The following day, the 16th of August, a cannonade was kept up against
the walls by the French artillery, the Russians replying but seldom. The
next morning it was discovered that Prince Bagration had marched with
his army from the hills on the other side of the river to take post on
the main Moscow road so as to prevent the position being turned by the
advance of a portion of the French army by that route. During the night
Barclay had thrown two pontoon bridges across the river in addition to
the permanent bridge. At daybreak a dropping fire broke out, for both
Davoust and Ney had sent bodies of troops into the suburbs, which they
had entered without opposition, and these now opened an irritating fire
on the Russians upon the wall. At eight o'clock the firing suddenly
swelled into a roar. Doctorow, the Russian general in command of the
troops in the town, made a sortie, and cleared the suburbs at the point
of the bayonet. Napoleon, believing that the Russian army was coming out
to attack him, drew up Ney and Davoust's troops in order of battle, with
70,000 infantry in the first line, supported by Murat's 30,000 cavalry.
Partial attacks were continued against the suburbs, but the Russians
obstinately maintained themselves there. Finding that they showed no
signs of advancing to attack him, Napoleon at two o'clock gave orders
for a general assault, and the whole of the French troops advanced
against the suburbs. The attack of Ney's corps was directed against the
Krasnoi suburb, which faced them, and against an advanced work known as
the citadel. For two hours a terrible struggle went on.
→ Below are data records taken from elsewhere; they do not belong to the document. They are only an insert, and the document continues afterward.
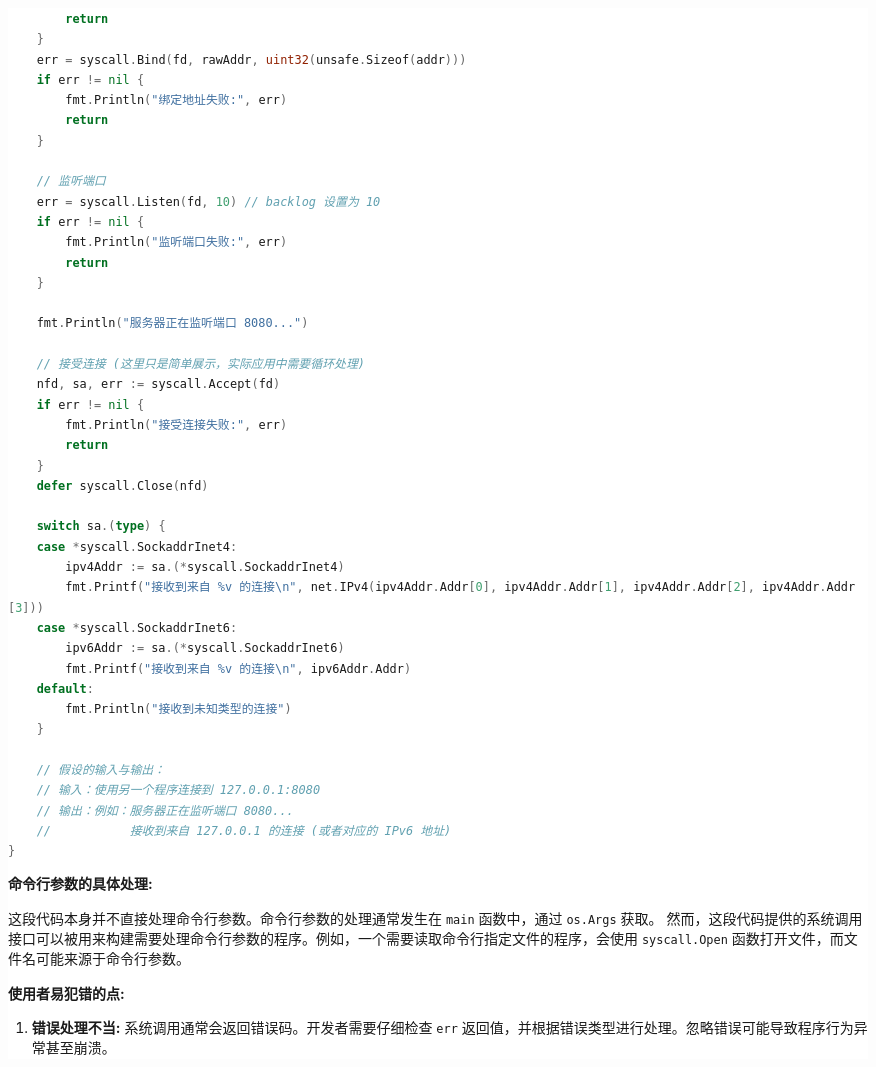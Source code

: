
 ```go
		return
	}
	err = syscall.Bind(fd, rawAddr, uint32(unsafe.Sizeof(addr)))
	if err != nil {
		fmt.Println("绑定地址失败:", err)
		return
	}

	// 监听端口
	err = syscall.Listen(fd, 10) // backlog 设置为 10
	if err != nil {
		fmt.Println("监听端口失败:", err)
		return
	}

	fmt.Println("服务器正在监听端口 8080...")

	// 接受连接 (这里只是简单展示，实际应用中需要循环处理)
	nfd, sa, err := syscall.Accept(fd)
	if err != nil {
		fmt.Println("接受连接失败:", err)
		return
	}
	defer syscall.Close(nfd)

	switch sa.(type) {
	case *syscall.SockaddrInet4:
		ipv4Addr := sa.(*syscall.SockaddrInet4)
		fmt.Printf("接收到来自 %v 的连接\n", net.IPv4(ipv4Addr.Addr[0], ipv4Addr.Addr[1], ipv4Addr.Addr[2], ipv4Addr.Addr[3]))
	case *syscall.SockaddrInet6:
		ipv6Addr := sa.(*syscall.SockaddrInet6)
		fmt.Printf("接收到来自 %v 的连接\n", ipv6Addr.Addr)
	default:
		fmt.Println("接收到未知类型的连接")
	}

	// 假设的输入与输出：
	// 输入：使用另一个程序连接到 127.0.0.1:8080
	// 输出：例如：服务器正在监听端口 8080...
	//           接收到来自 127.0.0.1 的连接 (或者对应的 IPv6 地址)
}
```

**命令行参数的具体处理:**

这段代码本身并不直接处理命令行参数。命令行参数的处理通常发生在 `main` 函数中，通过 `os.Args` 获取。  然而，这段代码提供的系统调用接口可以被用来构建需要处理命令行参数的程序。例如，一个需要读取命令行指定文件的程序，会使用 `syscall.Open` 函数打开文件，而文件名可能来源于命令行参数。

**使用者易犯错的点:**

1. **错误处理不当:** 系统调用通常会返回错误码。开发者需要仔细检查 `err` 返回值，并根据错误类型进行处理。忽略错误可能导致程序行为异常甚至崩溃。
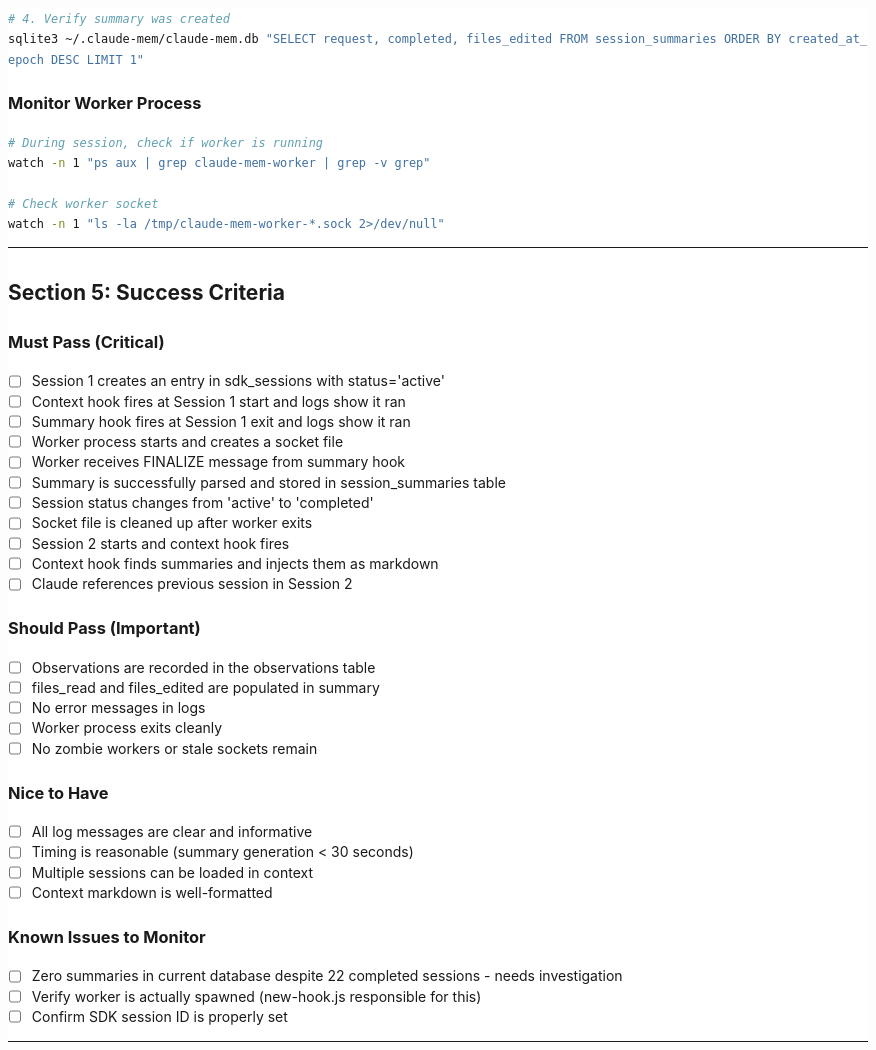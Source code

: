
 ```bash
# 4. Verify summary was created
sqlite3 ~/.claude-mem/claude-mem.db "SELECT request, completed, files_edited FROM session_summaries ORDER BY created_at_epoch DESC LIMIT 1"
```

### Monitor Worker Process
```bash
# During session, check if worker is running
watch -n 1 "ps aux | grep claude-mem-worker | grep -v grep"

# Check worker socket
watch -n 1 "ls -la /tmp/claude-mem-worker-*.sock 2>/dev/null"
```

---

## Section 5: Success Criteria

### Must Pass (Critical)
- [ ] Session 1 creates an entry in sdk_sessions with status='active'
- [ ] Context hook fires at Session 1 start and logs show it ran
- [ ] Summary hook fires at Session 1 exit and logs show it ran
- [ ] Worker process starts and creates a socket file
- [ ] Worker receives FINALIZE message from summary hook
- [ ] Summary is successfully parsed and stored in session_summaries table
- [ ] Session status changes from 'active' to 'completed'
- [ ] Socket file is cleaned up after worker exits
- [ ] Session 2 starts and context hook fires
- [ ] Context hook finds summaries and injects them as markdown
- [ ] Claude references previous session in Session 2

### Should Pass (Important)
- [ ] Observations are recorded in the observations table
- [ ] files_read and files_edited are populated in summary
- [ ] No error messages in logs
- [ ] Worker process exits cleanly
- [ ] No zombie workers or stale sockets remain

### Nice to Have
- [ ] All log messages are clear and informative
- [ ] Timing is reasonable (summary generation < 30 seconds)
- [ ] Multiple sessions can be loaded in context
- [ ] Context markdown is well-formatted

### Known Issues to Monitor
- [ ] Zero summaries in current database despite 22 completed sessions - needs investigation
- [ ] Verify worker is actually spawned (new-hook.js responsible for this)
- [ ] Confirm SDK session ID is properly set

---
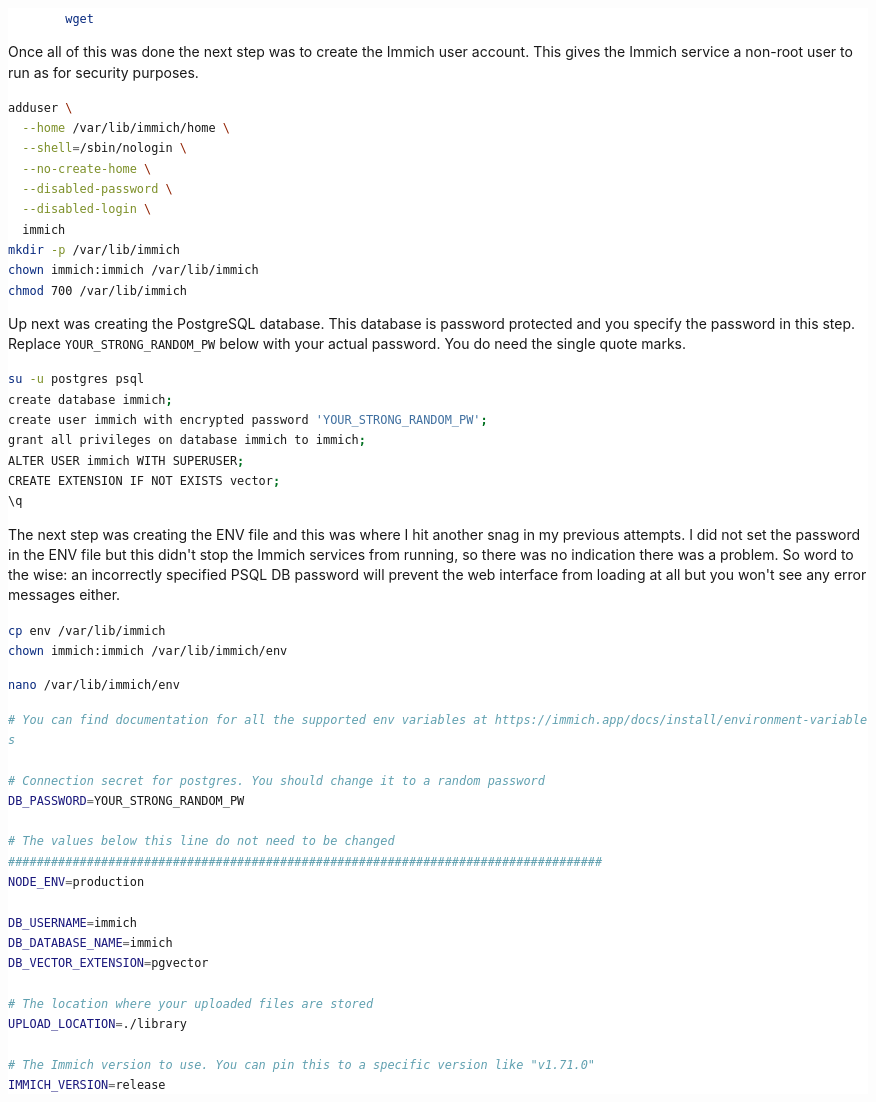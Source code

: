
 ```bash
        wget
```

Once all of this was done the next step was to create the Immich user account.  This gives the Immich service a non-root user to run as for security purposes.

```bash
adduser \
  --home /var/lib/immich/home \
  --shell=/sbin/nologin \
  --no-create-home \
  --disabled-password \
  --disabled-login \
  immich
mkdir -p /var/lib/immich
chown immich:immich /var/lib/immich
chmod 700 /var/lib/immich
```

Up next was creating the PostgreSQL database.  This database is password protected and you specify the password in this step.  Replace `YOUR_STRONG_RANDOM_PW` below with your actual password.  You do need the single quote marks.

```bash
su -u postgres psql
create database immich;
create user immich with encrypted password 'YOUR_STRONG_RANDOM_PW';
grant all privileges on database immich to immich;
ALTER USER immich WITH SUPERUSER;
CREATE EXTENSION IF NOT EXISTS vector;
\q
```

The next step was creating the ENV file and this was where I hit another snag in my previous attempts.  I did not set the password in the ENV file but this didn't stop the Immich services from running, so there was no indication there was a problem.  So word to the wise: an incorrectly specified PSQL DB password will prevent the web interface from loading at all but you won't see any error messages either.

```bash
cp env /var/lib/immich
chown immich:immich /var/lib/immich/env
```

```bash
nano /var/lib/immich/env
```

```bash
# You can find documentation for all the supported env variables at https://immich.app/docs/install/environment-variables

# Connection secret for postgres. You should change it to a random password
DB_PASSWORD=YOUR_STRONG_RANDOM_PW

# The values below this line do not need to be changed
###################################################################################
NODE_ENV=production

DB_USERNAME=immich
DB_DATABASE_NAME=immich
DB_VECTOR_EXTENSION=pgvector

# The location where your uploaded files are stored
UPLOAD_LOCATION=./library

# The Immich version to use. You can pin this to a specific version like "v1.71.0"
IMMICH_VERSION=release
```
The Russians
defended all the suburbs with desperate tenacity, every house and garden
was the scene of a fierce encounter, men fought with bayonet and clubbed
muskets, the cannon thundered on the heights, and Poniatowski
established sixty guns on a hill on the French right, but a short
distance from the river, and with these opened fire upon the bridges. It
seemed that these must soon be destroyed, and the retreat of the Russian
troops in Smolensk entirely cut off. In a short time, however, the
Russians on the other side of the river planted a number of guns on a
rise of equal height to that occupied by Poniatowski's artillery, and as
their guns took his battery in flank, he was ere long forced to withdraw
it from the hill.
PLAN OF THE BATTLE OF SMOLENSK.
It was only after two hours' fighting that the Russians withdrew from
the suburbs into the town itself, and as the bridges across the river
had not suffered greatly from the fire of the great French battery,
Barclay sent Prince Eugene of Wurtemberg across to reinforce the
garrison. As soon as the Russians retired into the town a hundred and
fifty guns opened fire on the wall to effect a breach, and at five a
desperate assault was made upon one of the gates, which was for a moment
captured, but Prince Eugene charged forward with his division and
recaptured it at the point of the bayonet. The French shell and grape
swept the streets and set fire to the town in a score of places, and
several of the wooden roofs of the towers upon the wall were also in
flames. After a pause for a couple of hours the French again made a
serious and desperate assault, but the Russians sternly held their
ground, and at seven o'clock made a sortie from behind the citadel, and
drove the French out of the Krasnoi suburb. At nine the cannonade
ceased. The French fell back to the position from which they had moved
in the morning, and the Russians reoccupied the covered ways in front of
the wall to prevent a sudden attack during the night.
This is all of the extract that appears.